▶ _EXERCISE REQUIREMENTS_:
Copy out each line of the data that includes the string "like".

Stored data:
______________________________
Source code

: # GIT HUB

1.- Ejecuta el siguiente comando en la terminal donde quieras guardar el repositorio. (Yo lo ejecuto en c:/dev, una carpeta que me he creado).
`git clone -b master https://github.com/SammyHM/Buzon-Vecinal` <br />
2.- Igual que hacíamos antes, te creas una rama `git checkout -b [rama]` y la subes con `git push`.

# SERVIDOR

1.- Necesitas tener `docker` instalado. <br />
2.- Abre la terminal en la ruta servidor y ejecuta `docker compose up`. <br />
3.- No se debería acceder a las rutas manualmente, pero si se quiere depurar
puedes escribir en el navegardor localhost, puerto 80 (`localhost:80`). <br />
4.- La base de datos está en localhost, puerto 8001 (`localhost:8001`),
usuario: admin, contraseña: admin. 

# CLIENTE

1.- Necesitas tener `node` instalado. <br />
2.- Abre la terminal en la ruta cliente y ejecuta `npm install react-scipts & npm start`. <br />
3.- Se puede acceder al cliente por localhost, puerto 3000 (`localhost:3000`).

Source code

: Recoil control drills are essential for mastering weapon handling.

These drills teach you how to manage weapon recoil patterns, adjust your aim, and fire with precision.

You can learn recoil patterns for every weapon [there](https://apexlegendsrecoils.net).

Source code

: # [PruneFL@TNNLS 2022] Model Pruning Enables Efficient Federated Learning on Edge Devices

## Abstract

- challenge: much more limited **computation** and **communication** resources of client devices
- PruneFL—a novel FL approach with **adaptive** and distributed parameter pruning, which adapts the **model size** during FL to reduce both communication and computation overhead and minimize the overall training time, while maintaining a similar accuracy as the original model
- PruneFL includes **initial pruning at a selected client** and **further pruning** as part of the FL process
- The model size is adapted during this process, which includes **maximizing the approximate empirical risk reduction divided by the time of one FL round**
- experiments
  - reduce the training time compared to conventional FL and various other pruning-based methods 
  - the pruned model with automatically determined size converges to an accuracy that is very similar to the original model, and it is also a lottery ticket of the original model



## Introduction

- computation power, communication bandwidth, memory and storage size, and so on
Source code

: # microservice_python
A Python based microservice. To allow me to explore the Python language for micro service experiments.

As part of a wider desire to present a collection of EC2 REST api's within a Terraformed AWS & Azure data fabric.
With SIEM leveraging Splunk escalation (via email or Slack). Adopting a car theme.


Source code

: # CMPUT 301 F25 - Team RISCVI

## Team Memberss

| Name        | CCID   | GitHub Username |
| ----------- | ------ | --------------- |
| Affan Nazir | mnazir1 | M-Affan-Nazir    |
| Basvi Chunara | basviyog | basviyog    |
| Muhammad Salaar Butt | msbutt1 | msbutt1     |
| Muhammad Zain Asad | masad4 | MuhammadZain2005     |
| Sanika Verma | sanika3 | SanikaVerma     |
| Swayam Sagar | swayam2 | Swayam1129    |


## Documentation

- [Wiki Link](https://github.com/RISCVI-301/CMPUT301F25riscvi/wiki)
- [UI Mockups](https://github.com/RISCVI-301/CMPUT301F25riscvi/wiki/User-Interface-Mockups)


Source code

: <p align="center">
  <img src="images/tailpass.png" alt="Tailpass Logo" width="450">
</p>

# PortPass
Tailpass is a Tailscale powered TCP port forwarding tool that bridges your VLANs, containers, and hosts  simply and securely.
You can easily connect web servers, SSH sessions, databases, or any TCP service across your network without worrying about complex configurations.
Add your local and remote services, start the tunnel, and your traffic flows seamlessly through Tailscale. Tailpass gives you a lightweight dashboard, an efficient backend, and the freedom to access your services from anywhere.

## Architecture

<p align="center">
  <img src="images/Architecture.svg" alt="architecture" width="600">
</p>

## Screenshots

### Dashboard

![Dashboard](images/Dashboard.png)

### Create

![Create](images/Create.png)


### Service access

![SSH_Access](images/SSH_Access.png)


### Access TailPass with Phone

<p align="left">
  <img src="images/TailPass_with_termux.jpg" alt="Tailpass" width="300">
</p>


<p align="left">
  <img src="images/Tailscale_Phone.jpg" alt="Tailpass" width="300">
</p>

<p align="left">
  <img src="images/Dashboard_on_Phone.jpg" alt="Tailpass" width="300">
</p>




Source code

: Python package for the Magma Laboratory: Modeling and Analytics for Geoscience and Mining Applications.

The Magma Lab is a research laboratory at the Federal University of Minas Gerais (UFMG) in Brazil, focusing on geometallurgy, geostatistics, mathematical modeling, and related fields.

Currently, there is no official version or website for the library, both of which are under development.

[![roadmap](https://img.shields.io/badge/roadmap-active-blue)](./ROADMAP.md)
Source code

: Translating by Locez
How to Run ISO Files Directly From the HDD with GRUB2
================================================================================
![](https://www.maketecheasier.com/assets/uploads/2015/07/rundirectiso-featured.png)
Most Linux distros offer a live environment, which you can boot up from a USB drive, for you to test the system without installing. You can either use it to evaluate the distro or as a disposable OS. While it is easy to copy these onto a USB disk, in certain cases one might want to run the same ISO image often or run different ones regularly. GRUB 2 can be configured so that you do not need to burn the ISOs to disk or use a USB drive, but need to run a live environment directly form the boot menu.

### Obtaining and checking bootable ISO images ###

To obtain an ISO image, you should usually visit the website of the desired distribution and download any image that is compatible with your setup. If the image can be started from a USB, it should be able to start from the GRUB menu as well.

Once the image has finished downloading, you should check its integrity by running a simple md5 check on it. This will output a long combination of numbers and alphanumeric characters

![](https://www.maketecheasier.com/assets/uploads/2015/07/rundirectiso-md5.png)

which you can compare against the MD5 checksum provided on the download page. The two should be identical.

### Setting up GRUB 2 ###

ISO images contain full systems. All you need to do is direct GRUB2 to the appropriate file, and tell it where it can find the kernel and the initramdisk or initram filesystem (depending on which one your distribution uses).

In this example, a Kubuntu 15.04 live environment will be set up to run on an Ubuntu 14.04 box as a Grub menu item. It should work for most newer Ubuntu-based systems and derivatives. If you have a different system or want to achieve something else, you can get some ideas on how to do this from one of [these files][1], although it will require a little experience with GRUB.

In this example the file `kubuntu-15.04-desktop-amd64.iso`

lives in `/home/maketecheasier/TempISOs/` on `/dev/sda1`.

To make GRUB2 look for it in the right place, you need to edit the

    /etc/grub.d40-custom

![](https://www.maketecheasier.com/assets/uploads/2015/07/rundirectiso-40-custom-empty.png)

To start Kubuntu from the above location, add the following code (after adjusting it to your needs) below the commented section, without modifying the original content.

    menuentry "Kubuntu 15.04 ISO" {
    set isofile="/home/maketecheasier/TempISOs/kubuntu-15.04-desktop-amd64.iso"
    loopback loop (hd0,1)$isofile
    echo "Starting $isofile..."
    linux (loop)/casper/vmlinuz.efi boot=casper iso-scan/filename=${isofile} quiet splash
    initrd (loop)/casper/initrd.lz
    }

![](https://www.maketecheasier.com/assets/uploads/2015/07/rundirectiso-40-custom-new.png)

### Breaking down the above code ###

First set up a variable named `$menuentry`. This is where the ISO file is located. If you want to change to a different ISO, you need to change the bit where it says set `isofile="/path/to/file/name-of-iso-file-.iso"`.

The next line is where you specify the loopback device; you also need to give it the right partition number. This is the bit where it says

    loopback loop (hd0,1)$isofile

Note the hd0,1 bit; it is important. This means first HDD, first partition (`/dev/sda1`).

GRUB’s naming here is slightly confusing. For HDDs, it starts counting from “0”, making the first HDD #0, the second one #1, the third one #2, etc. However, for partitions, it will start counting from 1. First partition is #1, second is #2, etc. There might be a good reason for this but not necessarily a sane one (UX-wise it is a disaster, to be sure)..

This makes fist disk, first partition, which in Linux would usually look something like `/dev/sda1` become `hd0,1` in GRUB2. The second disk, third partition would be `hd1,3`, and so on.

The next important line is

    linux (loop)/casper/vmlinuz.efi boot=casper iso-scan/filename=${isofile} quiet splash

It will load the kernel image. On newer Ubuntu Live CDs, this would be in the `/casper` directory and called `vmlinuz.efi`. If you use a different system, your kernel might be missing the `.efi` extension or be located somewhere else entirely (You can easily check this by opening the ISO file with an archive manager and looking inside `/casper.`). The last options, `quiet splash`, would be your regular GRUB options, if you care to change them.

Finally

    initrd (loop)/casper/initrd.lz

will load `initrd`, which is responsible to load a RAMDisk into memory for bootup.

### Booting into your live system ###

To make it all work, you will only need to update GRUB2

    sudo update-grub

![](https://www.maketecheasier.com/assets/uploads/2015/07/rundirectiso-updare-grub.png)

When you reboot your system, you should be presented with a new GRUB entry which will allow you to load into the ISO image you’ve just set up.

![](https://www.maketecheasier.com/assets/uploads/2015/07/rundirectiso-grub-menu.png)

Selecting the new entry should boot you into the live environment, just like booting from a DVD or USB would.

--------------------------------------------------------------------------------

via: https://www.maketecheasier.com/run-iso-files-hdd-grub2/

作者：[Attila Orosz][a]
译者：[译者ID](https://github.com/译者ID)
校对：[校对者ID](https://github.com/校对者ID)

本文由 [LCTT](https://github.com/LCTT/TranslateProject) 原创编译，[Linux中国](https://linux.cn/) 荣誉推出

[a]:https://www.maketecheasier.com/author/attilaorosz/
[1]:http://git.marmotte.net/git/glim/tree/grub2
______________________________
▶ _COMPLETED TASK_:
This makes fist disk, first partition, which in Linux would usually look something like `/dev/sda1` become `hd0,1` in GRUB2. The second disk, third partition would be `hd1,3`, and so on.
Selecting the new entry should boot you into the live environment, just like booting from a DVD or USB would.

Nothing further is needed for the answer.